In other examples, a sensor 16 that is separate from monitor device 12 may be configured to sense physical attacks on monitor device, and processor 32 may receive signals from the sensor 16 and determine if monitor device 12 is being attacked based on the signals. For example, sensor 16 may include a motion sensor or a video camera that is directed toward the physical area in which monitor device 12 is located, and processor 32 may receive signals generated by sensor 16 and determine whether an attacker is attacking monitor device 12 based on these signals. For example, processor 32 may execute an algorithm to determine whether the video images captured by the video camera have captured motion within the physical domain 18, or have captured an image of an attacker.

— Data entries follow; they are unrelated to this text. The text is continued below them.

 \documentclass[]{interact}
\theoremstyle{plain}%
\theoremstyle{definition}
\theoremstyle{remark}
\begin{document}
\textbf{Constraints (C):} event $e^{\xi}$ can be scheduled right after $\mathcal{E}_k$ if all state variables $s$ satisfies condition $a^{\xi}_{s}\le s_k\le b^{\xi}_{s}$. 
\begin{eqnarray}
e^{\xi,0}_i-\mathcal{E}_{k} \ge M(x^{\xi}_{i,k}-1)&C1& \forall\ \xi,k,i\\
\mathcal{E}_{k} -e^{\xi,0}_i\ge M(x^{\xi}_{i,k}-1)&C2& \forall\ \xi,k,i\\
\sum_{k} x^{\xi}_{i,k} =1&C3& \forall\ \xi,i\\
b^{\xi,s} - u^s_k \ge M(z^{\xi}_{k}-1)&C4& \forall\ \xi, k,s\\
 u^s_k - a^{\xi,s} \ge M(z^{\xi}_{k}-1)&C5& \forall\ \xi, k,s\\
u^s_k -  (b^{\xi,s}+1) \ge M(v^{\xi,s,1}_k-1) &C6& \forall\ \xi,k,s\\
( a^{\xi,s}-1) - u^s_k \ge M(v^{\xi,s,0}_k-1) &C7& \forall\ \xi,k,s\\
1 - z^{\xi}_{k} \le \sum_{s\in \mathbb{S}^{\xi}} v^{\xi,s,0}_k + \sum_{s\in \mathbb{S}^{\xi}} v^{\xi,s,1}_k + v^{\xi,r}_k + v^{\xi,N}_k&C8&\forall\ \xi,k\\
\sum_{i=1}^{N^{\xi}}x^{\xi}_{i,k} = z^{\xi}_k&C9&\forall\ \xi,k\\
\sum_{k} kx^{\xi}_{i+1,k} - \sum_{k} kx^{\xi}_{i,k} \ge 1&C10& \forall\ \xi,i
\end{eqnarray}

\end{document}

In some examples, processor 32 may additionally or alternatively execute a software or firmware program that monitors electronic access to monitor device 12 and determines if an attacker is attempting to electronically attack monitor device 12. For example, processor 32 or another module of monitor device 12 may produce a signal or a signal processing integrity characteristic that is altered when an attacker electronically attacks monitor device 12. As processor 32 executes operations of a software program that provides functionality of monitor device 12, the performance of the operations may change as a result of change to the signal or signal processing integrity characteristic. Processor 32 or a software or firmware program executed by processor 32 may detect the change in the performance of the operations and interpret the change as an indicating an electronic attack on monitor device 12.

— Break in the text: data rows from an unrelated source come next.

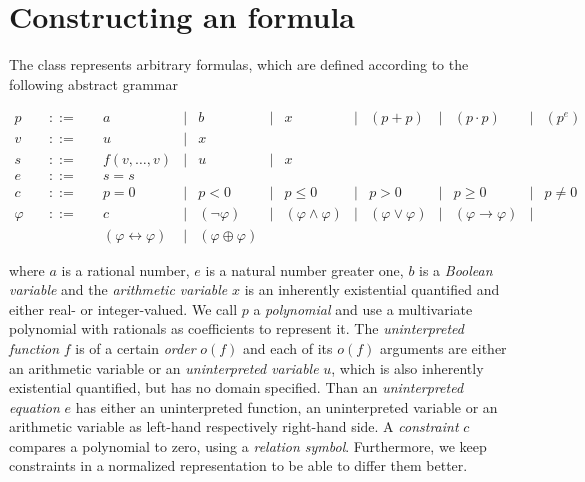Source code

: \chapter{Constructing an \supportedLogics formula}
\label{chapter:constructingaformula}
The class \formulaClass represents arbitrary \supportedLogics formulas, which are
defined according to the following abstract grammar

\[
\begin{array}{rccccccccccccc}
  p &\quad ::=\quad & a & | & b & | & x & | & (p + p) & | & (p \cdot p) & | & (p^e) \\
  v &\quad ::=\quad & u & | & x \\
  s &\quad ::=\quad & f(v,\ldots,v) & | & u & | & x \\
  e &\quad ::=\quad & s = s \\
  c &\quad ::=\quad & p = 0 & | & p < 0 & | & p \leq 0 & | & p > 0 & | & p \geq 0 & | & p \neq 0 \\
 \varphi &\quad ::=\quad & c & | & (\neg \varphi) & | &
 (\varphi\land\varphi) & | &
 (\varphi\lor\varphi) & | & 
 (\varphi\rightarrow\varphi) & | \\ &&
 (\varphi\leftrightarrow\varphi) & | &
 (\varphi\oplus\varphi)
\end{array}
\]

where $a$ is a rational number, $e$ is a natural number greater one, $b$ is a \emph{Boolean variable} and the \emph{arithmetic variable} $x$ is an inherently existential quantified and either real- or integer-valued. We call $p$ a \emph{polynomial} and use a \carl multivariate polynomial with \cln rationals as coefficients to represent it. The \emph{uninterpreted function} $f$ is of a certain \emph{order} $o(f)$ and each of its $o(f)$ arguments are either an arithmetic variable or an \emph{uninterpreted variable} $u$, which is also inherently existential quantified, but has no domain specified. Than an \emph{uninterpreted equation} $e$ has either an uninterpreted function, an uninterpreted variable or an arithmetic variable as left-hand respectively right-hand side. A \emph{constraint} $c$ compares a polynomial to zero, using a \emph{relation symbol}. Furthermore, we keep constraints in a normalized representation to be able to differ them better.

In any case, if processor determines that an attacker has not attacked monitor device 12 (the “NO” branch of box 54), processor 32 may continue to periodically determine whether an attacker has attacked monitor device 12 (54). However, when processor 32 determines that an attacker has attacked monitor device (the “YES” branch of box 54), the processor 32 may perform an action to impede access to data stored by data storage device 14 (56). As described above, such action may include, for example, disabling communication between monitor device 12 and data storage device 14, disabling communication between monitor device 12 and a device that stores a key or key split used to decrypt data stored by data storage device 14, rendering inaccessible to data storage device 14 a key or a key split used to decrypt data stored by data storage device 14, disabling communication between monitor device 12 and a device that stores a key or key split used to decrypt data stored by data storage device 14, and/or sending an instruction to data storage device 14 to delete data stored by data storage device 14. As described above, rendering inaccessible to data storage device 14 a key or a key split used to decrypt data stored by data storage device 14 may include deleting the key or key split (e.g., a volatile key split 26).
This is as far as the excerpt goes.